In short, we help you understand how 5G networks have now installed locks on every door for every room inside and outside the building.
In this new world, one of the most important things to understand that cloud computing has touched every facet of the network. Cloudification of the 5G radio access network (RAN) and 5G core (5GC) uses the best cloud security practices to protect not just the network, but also applications, and the data that reside therein.
5G network security must take into consideration the three different types of cloud computing deployments: on-premises, multi-stack public cloud, and hybrid cloud networks. The robustness of 5G security allows for successful operation within the complexities of each of these types of environments, which determine where sensitive data may be stored (offsite, onsite, or a mixture of both), as well as how applications and data flows are to be managed – and where.
Additionally, 5G layered security controls are also baked into solutions where there are distributed computing deployments (like edge networks), where there may be dynamic workloads, as well as encrypted interfaces. Securing cloud-native functions can become more challenging as physical servers and virtual machines in 4G LTE networks are replaced with containers and microservices, which include run-time, traffic, orchestration, automation, and access controls, roaming scenarios, host OS and hardware expand the threat surface to the network.

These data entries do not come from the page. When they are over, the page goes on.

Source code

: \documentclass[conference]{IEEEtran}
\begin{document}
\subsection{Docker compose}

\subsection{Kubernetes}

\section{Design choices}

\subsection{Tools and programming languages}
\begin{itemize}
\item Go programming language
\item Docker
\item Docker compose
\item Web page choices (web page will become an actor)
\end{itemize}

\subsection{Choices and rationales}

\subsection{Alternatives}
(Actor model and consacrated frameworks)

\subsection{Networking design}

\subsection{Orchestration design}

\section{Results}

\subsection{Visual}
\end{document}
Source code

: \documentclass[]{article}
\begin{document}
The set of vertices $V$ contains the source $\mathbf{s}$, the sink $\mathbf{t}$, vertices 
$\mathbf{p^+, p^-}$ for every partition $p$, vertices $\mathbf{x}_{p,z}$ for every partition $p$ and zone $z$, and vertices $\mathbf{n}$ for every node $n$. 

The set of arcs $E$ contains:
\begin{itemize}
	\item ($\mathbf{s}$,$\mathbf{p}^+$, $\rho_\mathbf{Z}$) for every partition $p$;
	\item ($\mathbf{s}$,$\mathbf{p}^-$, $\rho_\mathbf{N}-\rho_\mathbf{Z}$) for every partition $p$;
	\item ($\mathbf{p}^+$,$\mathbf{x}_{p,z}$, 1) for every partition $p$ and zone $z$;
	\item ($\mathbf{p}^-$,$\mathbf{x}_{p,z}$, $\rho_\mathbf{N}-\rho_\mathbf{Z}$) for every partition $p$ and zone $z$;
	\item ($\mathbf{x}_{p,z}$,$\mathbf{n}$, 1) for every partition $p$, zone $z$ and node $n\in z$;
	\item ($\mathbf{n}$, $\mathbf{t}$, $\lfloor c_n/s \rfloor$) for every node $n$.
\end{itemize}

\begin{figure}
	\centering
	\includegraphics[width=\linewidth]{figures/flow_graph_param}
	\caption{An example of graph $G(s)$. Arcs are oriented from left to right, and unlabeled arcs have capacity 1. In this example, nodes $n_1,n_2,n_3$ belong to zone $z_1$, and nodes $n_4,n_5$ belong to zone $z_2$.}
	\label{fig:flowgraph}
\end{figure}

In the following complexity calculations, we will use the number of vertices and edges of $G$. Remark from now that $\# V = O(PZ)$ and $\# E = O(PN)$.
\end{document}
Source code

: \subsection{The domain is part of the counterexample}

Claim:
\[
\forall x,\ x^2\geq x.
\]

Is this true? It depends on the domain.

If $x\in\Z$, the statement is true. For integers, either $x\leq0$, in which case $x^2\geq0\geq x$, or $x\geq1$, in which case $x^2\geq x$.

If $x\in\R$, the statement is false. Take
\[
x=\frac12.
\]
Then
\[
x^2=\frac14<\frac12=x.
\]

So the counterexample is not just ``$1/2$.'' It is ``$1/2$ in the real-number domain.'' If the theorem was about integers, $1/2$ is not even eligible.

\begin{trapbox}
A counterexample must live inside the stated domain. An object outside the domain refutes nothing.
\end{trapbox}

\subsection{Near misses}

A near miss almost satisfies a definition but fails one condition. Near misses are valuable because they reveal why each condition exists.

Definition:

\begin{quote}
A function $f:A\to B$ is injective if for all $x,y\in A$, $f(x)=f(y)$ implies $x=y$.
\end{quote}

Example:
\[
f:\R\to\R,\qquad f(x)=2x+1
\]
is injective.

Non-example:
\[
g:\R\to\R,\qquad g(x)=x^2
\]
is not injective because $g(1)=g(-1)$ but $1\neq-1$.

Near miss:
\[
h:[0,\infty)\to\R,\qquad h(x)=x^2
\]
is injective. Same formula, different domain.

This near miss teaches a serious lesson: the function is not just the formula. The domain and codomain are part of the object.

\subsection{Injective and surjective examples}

As you can see, with all the complexity that cloud and mobile environments bring, the management of a multitude of entities, identities, and permissions must be airtight. Therefore, standards have been set forth for “zero trust” networks. Zero-Trust is a security model that, as it sounds, is built on the principle that no user or network function can be trusted – whether internal or external to the network. The National Institute of Standards and Technology (NIST) provides seven tenets of zero-trust, which include principles regarding: data and compute resources, secure communication regardless of location, per session resource access, resource access determined by dynamic policy, monitoring, and measuring of security posture for assets, dynamic resource authentication, and collection of the state of assets.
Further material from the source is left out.